Implant loosening is the most common cause/indication for revision hip surgery. Hip replacements have been carried out in the UK regularly since the 1960's and this, in combination with the increasing lifespan of the average person, means that there is an increasing need for revisions. Patients often present with dull pain in either their groin or thigh, depending on which part of the components are loose.
Figure 3: Post-operative image of a revision hip using a Restoration stem
All patients are examined and the appropriate investigations carried out to check for infection etc. During surgery the hip is exposed and scar tissue excised. The old implants are removed and the bone surfaces are prepared. Some patients will require bone grafting and this is done using donated bone from other patients who have undergone hip replacements. Once that is carried out, the new implants are inserted and the hip is checked for stability and leg length. At this point it is still possible to make the necessary adjustments to ensure the best possible result.
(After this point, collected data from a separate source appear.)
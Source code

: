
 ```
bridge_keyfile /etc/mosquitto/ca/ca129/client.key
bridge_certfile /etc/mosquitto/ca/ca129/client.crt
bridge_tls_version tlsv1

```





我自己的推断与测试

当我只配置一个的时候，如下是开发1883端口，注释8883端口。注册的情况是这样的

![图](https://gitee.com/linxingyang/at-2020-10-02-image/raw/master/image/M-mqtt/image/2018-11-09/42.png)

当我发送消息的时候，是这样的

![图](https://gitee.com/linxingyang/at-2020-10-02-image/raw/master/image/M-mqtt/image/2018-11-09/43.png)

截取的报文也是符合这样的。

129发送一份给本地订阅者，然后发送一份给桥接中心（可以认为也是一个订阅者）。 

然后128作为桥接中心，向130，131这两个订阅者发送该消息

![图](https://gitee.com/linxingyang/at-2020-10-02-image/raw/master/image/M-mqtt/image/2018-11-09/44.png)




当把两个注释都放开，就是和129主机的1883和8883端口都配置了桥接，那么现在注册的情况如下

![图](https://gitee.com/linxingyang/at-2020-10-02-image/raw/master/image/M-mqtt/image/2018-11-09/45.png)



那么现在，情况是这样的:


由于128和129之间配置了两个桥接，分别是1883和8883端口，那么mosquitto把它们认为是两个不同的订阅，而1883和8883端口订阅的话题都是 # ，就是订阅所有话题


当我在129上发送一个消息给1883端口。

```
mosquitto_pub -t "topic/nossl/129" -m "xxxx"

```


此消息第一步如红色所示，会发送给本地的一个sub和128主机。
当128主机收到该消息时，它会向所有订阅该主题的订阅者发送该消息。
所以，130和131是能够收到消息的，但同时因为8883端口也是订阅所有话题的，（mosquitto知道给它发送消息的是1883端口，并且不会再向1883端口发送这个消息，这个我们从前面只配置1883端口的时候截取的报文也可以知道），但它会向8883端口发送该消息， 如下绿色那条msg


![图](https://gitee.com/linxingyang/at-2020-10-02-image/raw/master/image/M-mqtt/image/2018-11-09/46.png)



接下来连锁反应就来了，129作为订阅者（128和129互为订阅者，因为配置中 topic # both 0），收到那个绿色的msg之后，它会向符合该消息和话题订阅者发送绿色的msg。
During the operation, multiple samples are taken to check for infection. While these are being processed, the patient will remain on antibiotics for between 5 and 7 days.
The patient will begin to mobilise the next day. If bone graft has been used, then they will not be able to fully weight-bear for 3 months, until the bone has healed. Once patients are safe on their crutches and can mobilise normally, they are discharged home. Mr Fehily will usually review them at 6 weeks, 6 months and one year, with regular follow up after that.